Prerequisite: Permission of the instructor

82-299 Alternative Break Project Variable units

This course provides advanced ML language students and non-ML students enrolled in an Alternative Break student trip project the opportunity to earn credit by engaging in "connected" modes of knowing, by identifying and analyzing a problem, and developing plans for short-term and sustainable solutions, reflecting, and creating and disseminating an informational and interpretive website and print materials about their experience. Students will also bring to bear or gain experience in non-academic skills/talents/interests in areas like photography, image editing, video production, writing, design, website development, sound recording, and art, etc., by doing community service under the auspices of Carnegie Mellon University's Alternative Break program. Students will earn three (3) units for full participation and fulfillment of course requirements. With the approval of the faculty facilitator, an additional three (3) units may be earned by completing an additional assignment.

82-489 Service Learning in the Community 9-12 units

This is a community-based research (CBR) course for 400-level students of Modern Languages who wish to bridge service and action research. The course provides an experiential component for advanced students of Modern Languages. Such a component will allow ML students to use their second language and culture while acquiring or honing their research skills. CBR helps bridge the gap between university and community life to facilitate the development of life-long learning habits and humanistic citizenship. ML students and faculty will jointly design and create ways in which to "give back to" the community under study, which will be chosen based upon the language, culture and/or history of a specific community.
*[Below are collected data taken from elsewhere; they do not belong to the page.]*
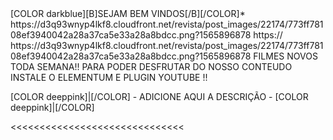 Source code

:<channels>
<channel>
<name>[COLOR darkblue][B]SEJAM BEM VINDOS[/B][/COLOR]</name>*
<thumbnail>https://d3q93wnyp4lkf8.cloudfront.net/revista/post_images/22174/773ff78108ef3940042a28a37ca5e33a28a8bdcc.png?1565896878</thumbnail>
<externallink>https://</externallink>
<fanart>https://d3q93wnyp4lkf8.cloudfront.net/revista/post_images/22174/773ff78108ef3940042a28a37ca5e33a28a8bdcc.png?1565896878</fanart>
<info>FILMES NOVOS TODA SEMANA!! PARA PODER DESFRUTAR DO NOSSO CONTEUDO INSTALE O ELEMENTUM E PLUGIN YOUTUBE !!<info>


[COLOR deeppink]|[/COLOR] - ADICIONE AQUI A DESCRIÇÃO - [COLOR deeppink]|[/COLOR]</info>
</channel>
</channels>

<<<<<<<<<<<<<<<<<<<<<<<<<<<<<<
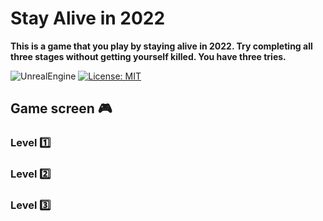 # Stay Alive in 2022

**This is a game that you play by staying alive in 2022. Try completing all three stages without getting yourself killed. You have three tries.**

![UnrealEngine](https://img.shields.io/badge/UnrealEngine-5.0.3-6db33f?logo=UnrealEngine&style=flat)
[![License: MIT](https://img.shields.io/badge/License-MIT-blue.svg)](LICENSE)

## Game screen 🎮
### Level 1️⃣


### Level 2️⃣


### Level 3️⃣ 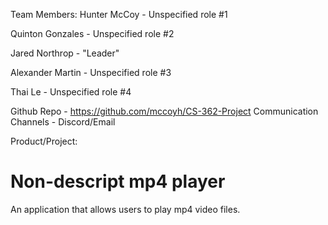 Team Members:
Hunter McCoy - Unspecified role #1

Quinton Gonzales - Unspecified role #2

Jared Northrop - "Leader"

Alexander Martin - Unspecified role #3

Thai Le - Unspecified role #4


Github Repo - https://github.com/mccoyh/CS-362-Project
Communication Channels - Discord/Email


Product/Project:
<h1>Non-descript mp4 player</h1>

An application that allows users to play mp4 video files.

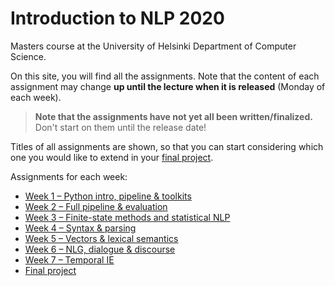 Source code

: Introduction to NLP 2020
========================

Masters course at the University of Helsinki
Department of Computer Science.

On this site, you will find all the assignments. Note that
the content of each assignment may change **up until the lecture
when it is released** (Monday of each week).

> **Note that the assignments have not yet all been written/finalized.**
> Don't start on them until the release date!

Titles of all assignments are shown, so that you can start
considering which one you would like to extend in your
[final project](final_project/).

Assignments for each week:
 - [Week 1 – Python intro, pipeline & toolkits](week1/)
 - [Week 2 – Full pipeline & evaluation](week2/)
 - [Week 3 – Finite-state methods and statistical NLP](week3/)
 - [Week 4 – Syntax & parsing](week4/)
 - [Week 5 – Vectors & lexical semantics](week5/)
 - [Week 6 – NLG, dialogue & discourse](week6/)
 - [Week 7 – Temporal IE](week7/)
 - [Final project](final_project/)
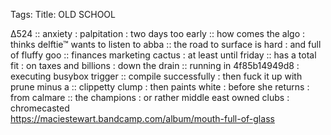 Tags: 
Title: OLD SCHOOL
  
∆524 :: anxiety : palpitation : two days too early :: how comes the algo : thinks delftie™ wants to listen to abba :: the road to surface is hard : and full of fluffy goo :: finances marketing cactus : at least until friday :: has a total fit : on taxes and billions : down the drain :: running in 4f85b14949d8 : executing busybox trigger :: compile successfully : then fuck it up with prune minus a :: clippetty clump : then paints white : before she returns : from calmare :: the champions : or rather middle east owned clubs : chromecasted  
<https://maciestewart.bandcamp.com/album/mouth-full-of-glass>  
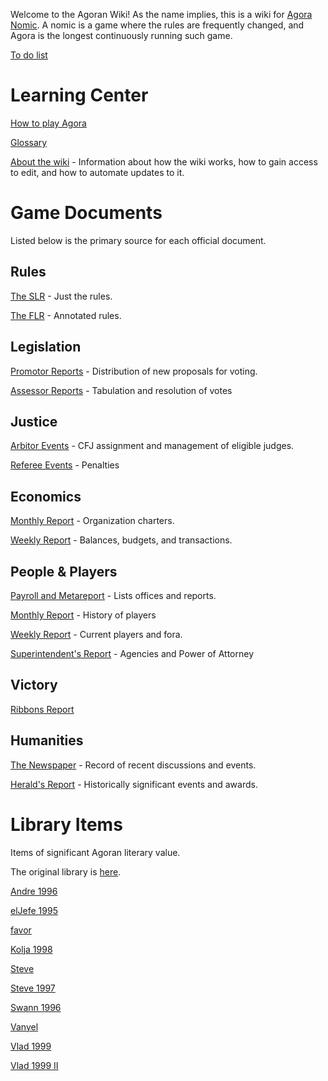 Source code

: Welcome to the Agoran Wiki! As the name implies, this is a wiki for [Agora Nomic](agoranaomic.org). A nomic is a game where the rules are frequently changed, and Agora is the longest continuously running such game.

[To do list](/wiki/To-do-list.md)

# Learning Center

[How to play Agora](/wiki/How-to-play-Agora.md)

[Glossary](/wiki/Rules/Glossary.md)

[About the wiki](/wiki/Git.md) - Information about how the wiki works, how to gain access to edit, and how to automate updates to it.

# Game Documents

Listed below is the primary source for each official document.

## Rules

[The SLR](https://faculty.washington.edu/kerim/nomic/rkeep/current_slr.txt) - Just the rules.

[The FLR](https://faculty.washington.edu/kerim/nomic/rkeep/current_flr.txt) - Annotated rules.

## Legislation

[Promotor Reports](https://www.mail-archive.com/search?a=1&l=agora-official%40agoranomic.org&haswords=&x=0&y=0&from=&subject=%5BPromotor%5D&datewithin=1d&date=&notwords=&o=newest) - Distribution of new proposals for voting.

[Assessor Reports](https://www.mail-archive.com/search?a=1&l=agora-official%40agoranomic.org&haswords=&x=0&y=0&from=&subject=%5BAssessor%5D&datewithin=1d&date=&notwords=&o=newest) - Tabulation and resolution of votes

## Justice

[Arbitor Events](https://www.mail-archive.com/search?a=1&l=agora-official%40agoranomic.org&haswords=&x=0&y=0&from=&subject=%5BArbitor%5D&datewithin=1d&date=&notwords=&o=newest) - CFJ assignment and management of eligible judges.

[Referee Events](https://www.mail-archive.com/search?a=1&l=agora-official%40agoranomic.org&haswords=&x=12&y=19&from=&subject=%5BReferee%5D&datewithin=1d&date=&notwords=&o=newest) - Penalties

## Economics

[Monthly Report](https://www.mail-archive.com/search?a=1&l=agora-official%40agoranomic.org&haswords=&x=0&y=0&from=&subject=%5BSecretary%5D+Monthly+Report&datewithin=1d&date=&notwords=&o=newest) - Organization charters.

[Weekly Report](https://www.mail-archive.com/search?a=1&l=agora-official%40agoranomic.org&haswords=&x=0&y=0&from=&subject=%5BSecretary%5D+Weekly+Report&datewithin=1d&date=&notwords=&o=newest) - Balances, budgets, and transactions.

## People & Players

[Payroll and Metareport](https://www.mail-archive.com/search?a=1&l=agora-official%40agoranomic.org&haswords=&x=0&y=0&from=&subject=%5BADoP%5D&datewithin=1d&date=&notwords=&o=newest) - Lists offices and reports.

[Monthly Report](https://www.mail-archive.com/search?a=1&l=agora-official%40agoranomic.org&haswords=&x=0&y=0&from=&subject=%5BRegistrar%5D+Monthly+Report&datewithin=1d&date=&notwords=&o=newest) - History of players

[Weekly Report](https://www.mail-archive.com/search?a=1&l=agora-official%40agoranomic.org&haswords=&x=0&y=0&from=&subject=%5BRegistrar%5D+Weekly+Report&datewithin=1d&date=&notwords=&o=newest) - Current players and fora.

[Superintendent's Report](https://www.mail-archive.com/search?a=1&l=agora-official%40agoranomic.org&haswords=&x=0&y=0&from=&subject=%5BSuperintendent%5D&datewithin=1d&date=&notwords=&o=newest) - Agencies and Power of Attorney

## Victory

[Ribbons Report](https://www.mail-archive.com/search?a=1&l=agora-official%40agoranomic.org&haswords=&x=0&y=0&from=&subject=%5BTailor%5D+Ribbons&datewithin=1d&date=&notwords=&o=newest)

## Humanities

[The Newspaper](https://www.mail-archive.com/search?a=1&l=agora-official%40agoranomic.org&haswords=&x=0&y=0&from=&subject=%5BReportor%5D&datewithin=1d&date=&notwords=&o=newest) - Record of recent discussions and events.

[Herald's Report](https://www.mail-archive.com/search?a=1&l=agora-official%40agoranomic.org&haswords=&x=0&y=0&from=&subject=%5BHerald%5D&datewithin=1d&date=&notwords=&o=newest) - Historically significant events and awards.

# Library Items

Items of significant Agoran literary value.

The original library is [here](ftp://ftp.cse.unsw.edu.au/pub/users/malcolmr/nomic/articles/agora-theses/library.html).

[Andre 1996](/wiki/Library/Andre-1996.md)

[elJefe 1995](/wiki/Library/elJefe-1995.md)

[favor](/wiki/Library/favor.md)

[Kolja 1998](/wiki/Library/Kolja-1998.md)

[Steve](/wiki/Library/Steve.md)

[Steve 1997](/wiki/Library/Steve-1997.md)

[Swann 1996](/wiki/Library/Swann-1996.md)

[Vanyel](/wiki/Library/Vanyel.md)

[Vlad 1999](/wiki/Library/Vlad-1999.md)

[Vlad 1999 II](/wiki/Library/Vlad-1999-II.md)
Some examples of this would be to: document a community's history or culture, establish an ongoing link between the university and the community, or identify and solve a community problem. Using both English and their target language, students in this course may participate in historical, ethnographic and cultural research; ethnographic fieldwork; and problem solving around the question of how best to identify a particular linguistic/cultural community and document, interpret, preserve and disseminate its history and culture. Class activities may include group, pair and independent reading and research; group and pair travel; group, pair and one-on-one interaction with community members; public presentations; photography/filming/scanning; webpage and document design; and different kinds of writing in both English and the target language.

Prerequisites: A 300 level course or permission of the instructor.